**EXERCISE INSTRUCTIONS:**
Return only those lines of the records below in which "seaborn" appears.
══ SUPPLIED MATERIAL
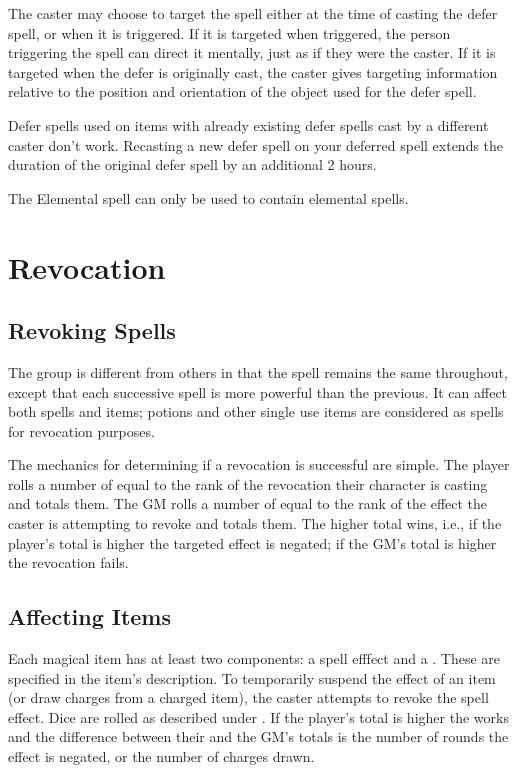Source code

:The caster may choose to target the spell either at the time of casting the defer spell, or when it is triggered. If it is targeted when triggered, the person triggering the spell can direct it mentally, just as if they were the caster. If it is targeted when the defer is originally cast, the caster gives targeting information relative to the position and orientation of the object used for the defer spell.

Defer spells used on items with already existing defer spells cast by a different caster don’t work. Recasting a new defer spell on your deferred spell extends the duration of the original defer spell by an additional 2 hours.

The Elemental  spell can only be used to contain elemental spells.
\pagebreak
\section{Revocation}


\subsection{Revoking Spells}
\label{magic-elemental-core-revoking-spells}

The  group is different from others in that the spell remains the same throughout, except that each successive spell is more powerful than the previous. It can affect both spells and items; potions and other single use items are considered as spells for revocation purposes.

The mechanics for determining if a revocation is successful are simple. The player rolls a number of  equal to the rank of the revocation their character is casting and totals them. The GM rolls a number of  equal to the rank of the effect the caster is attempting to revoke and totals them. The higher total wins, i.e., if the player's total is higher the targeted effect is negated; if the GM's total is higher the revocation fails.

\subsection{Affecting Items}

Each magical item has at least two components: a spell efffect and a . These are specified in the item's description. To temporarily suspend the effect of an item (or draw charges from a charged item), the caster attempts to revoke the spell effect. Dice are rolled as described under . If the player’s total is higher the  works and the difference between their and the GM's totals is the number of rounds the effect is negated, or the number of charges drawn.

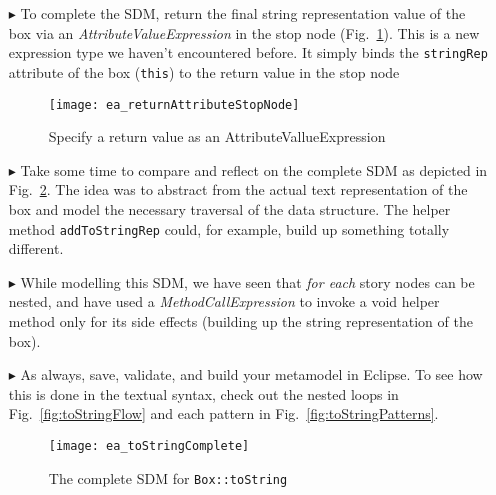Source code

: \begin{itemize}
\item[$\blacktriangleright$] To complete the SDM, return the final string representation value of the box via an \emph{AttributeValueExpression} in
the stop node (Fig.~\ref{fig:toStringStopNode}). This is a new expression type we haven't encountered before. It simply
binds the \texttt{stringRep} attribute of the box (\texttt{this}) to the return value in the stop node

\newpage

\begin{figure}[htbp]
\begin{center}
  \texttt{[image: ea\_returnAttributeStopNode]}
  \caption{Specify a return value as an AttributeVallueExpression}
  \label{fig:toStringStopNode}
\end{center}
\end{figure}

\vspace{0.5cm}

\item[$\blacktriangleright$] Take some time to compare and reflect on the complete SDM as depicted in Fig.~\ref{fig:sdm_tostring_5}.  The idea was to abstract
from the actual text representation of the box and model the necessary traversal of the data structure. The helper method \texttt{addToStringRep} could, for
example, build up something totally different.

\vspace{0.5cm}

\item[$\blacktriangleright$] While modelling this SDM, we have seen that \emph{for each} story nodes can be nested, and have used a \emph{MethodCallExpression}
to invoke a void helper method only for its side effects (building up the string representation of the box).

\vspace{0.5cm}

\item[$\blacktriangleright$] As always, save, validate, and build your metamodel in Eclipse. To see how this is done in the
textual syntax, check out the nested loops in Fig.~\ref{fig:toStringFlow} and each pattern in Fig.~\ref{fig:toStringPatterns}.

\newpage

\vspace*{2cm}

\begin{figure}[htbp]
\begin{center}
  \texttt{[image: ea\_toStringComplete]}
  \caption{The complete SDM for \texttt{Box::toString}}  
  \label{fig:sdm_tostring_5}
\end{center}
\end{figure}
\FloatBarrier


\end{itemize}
════
══ SUPPLIED MATERIAL
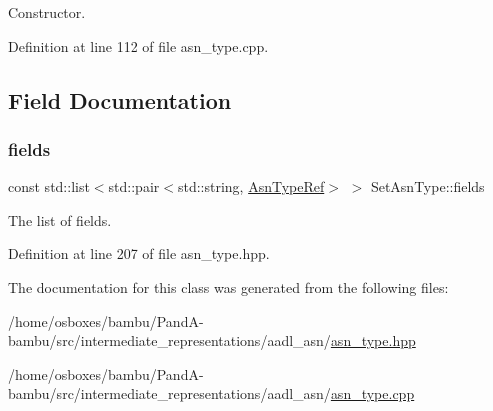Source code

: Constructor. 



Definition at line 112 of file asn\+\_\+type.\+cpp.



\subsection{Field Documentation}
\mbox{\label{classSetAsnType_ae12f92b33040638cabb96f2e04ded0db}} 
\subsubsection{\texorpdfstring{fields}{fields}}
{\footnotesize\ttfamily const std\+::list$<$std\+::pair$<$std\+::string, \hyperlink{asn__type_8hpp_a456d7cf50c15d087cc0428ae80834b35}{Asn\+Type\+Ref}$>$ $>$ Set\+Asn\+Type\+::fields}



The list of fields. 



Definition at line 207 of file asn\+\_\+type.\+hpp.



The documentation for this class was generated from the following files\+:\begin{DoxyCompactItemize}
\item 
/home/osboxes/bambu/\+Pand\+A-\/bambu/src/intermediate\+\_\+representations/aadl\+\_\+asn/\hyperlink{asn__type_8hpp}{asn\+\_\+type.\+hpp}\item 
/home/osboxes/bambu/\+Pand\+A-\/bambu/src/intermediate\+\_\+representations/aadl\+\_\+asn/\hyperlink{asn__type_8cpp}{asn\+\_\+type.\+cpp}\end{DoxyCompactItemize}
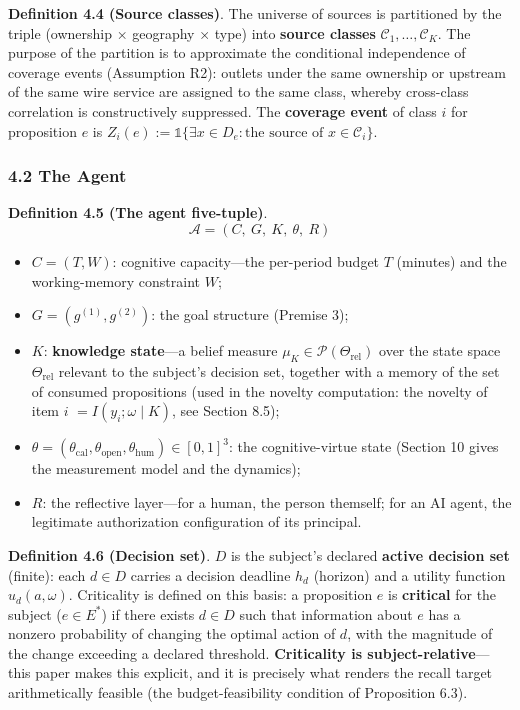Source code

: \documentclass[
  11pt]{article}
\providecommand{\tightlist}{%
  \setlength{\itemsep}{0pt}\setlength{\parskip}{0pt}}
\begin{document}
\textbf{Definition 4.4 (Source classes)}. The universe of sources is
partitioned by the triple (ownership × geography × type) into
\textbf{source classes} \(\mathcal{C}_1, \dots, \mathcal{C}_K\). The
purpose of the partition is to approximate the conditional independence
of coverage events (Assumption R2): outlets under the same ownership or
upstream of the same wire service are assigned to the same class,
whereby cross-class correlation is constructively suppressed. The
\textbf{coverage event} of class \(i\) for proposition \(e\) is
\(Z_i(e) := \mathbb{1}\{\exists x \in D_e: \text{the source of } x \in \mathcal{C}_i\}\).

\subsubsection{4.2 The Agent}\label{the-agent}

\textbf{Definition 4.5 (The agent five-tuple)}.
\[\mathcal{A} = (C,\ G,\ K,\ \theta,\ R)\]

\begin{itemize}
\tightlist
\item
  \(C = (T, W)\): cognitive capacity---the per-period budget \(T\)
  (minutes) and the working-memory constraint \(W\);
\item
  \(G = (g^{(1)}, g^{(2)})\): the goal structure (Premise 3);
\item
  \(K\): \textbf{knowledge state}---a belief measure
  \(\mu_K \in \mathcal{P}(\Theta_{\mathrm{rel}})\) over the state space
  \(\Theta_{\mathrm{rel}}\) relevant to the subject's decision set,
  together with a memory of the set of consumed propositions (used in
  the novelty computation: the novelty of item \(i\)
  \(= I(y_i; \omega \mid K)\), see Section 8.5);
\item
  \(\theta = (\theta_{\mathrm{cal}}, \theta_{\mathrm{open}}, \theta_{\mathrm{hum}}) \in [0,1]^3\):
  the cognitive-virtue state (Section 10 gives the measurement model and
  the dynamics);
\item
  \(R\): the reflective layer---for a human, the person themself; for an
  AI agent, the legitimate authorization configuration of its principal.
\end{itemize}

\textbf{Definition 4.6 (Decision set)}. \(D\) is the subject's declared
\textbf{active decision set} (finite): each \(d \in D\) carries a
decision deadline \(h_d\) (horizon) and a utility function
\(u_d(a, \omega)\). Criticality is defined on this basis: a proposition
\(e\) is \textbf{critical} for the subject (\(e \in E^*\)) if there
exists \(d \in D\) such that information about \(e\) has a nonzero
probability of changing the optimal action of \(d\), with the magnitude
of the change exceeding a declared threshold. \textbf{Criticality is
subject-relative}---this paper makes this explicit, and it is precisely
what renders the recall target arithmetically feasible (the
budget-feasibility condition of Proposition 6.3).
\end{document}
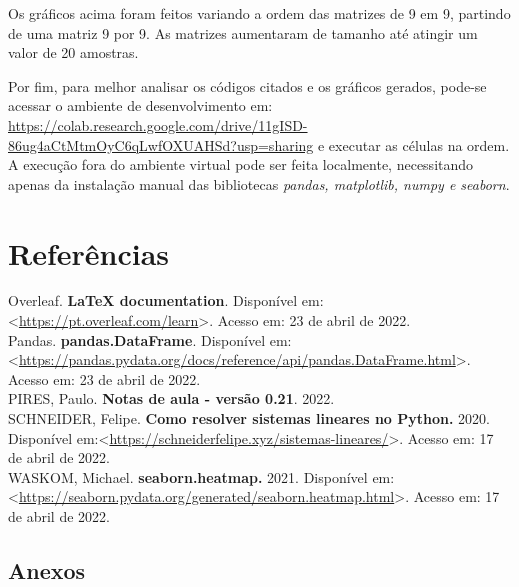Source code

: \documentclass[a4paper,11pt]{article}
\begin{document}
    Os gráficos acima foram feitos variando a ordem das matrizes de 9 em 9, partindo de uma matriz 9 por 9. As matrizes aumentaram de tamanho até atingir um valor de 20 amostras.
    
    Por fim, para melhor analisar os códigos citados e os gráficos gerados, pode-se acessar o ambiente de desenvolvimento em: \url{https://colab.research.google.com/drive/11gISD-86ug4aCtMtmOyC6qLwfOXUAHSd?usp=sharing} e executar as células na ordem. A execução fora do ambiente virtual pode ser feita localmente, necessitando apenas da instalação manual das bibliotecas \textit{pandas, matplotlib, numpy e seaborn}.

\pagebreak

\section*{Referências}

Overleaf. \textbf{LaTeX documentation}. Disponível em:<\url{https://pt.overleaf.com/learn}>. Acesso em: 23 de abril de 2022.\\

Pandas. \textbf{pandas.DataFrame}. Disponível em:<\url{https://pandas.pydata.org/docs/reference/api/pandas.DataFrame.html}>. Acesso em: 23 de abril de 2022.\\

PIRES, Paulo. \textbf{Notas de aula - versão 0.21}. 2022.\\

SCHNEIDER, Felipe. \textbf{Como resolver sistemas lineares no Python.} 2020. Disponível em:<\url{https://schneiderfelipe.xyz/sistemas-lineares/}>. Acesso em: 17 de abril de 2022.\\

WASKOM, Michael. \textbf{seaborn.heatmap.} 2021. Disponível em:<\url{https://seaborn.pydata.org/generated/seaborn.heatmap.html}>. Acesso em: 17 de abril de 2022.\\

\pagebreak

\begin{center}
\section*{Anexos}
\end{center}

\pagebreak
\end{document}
════
**SOLUTION BELOW:**
    Por fim, para melhor analisar os códigos citados e os gráficos gerados, pode-se acessar o ambiente de desenvolvimento em: \url{https://colab.research.google.com/drive/11gISD-86ug4aCtMtmOyC6qLwfOXUAHSd?usp=sharing} e executar as células na ordem. A execução fora do ambiente virtual pode ser feita localmente, necessitando apenas da instalação manual das bibliotecas \textit{pandas, matplotlib, numpy e seaborn}.
WASKOM, Michael. \textbf{seaborn.heatmap.} 2021. Disponível em:<\url{https://seaborn.pydata.org/generated/seaborn.heatmap.html}>. Acesso em: 17 de abril de 2022.\\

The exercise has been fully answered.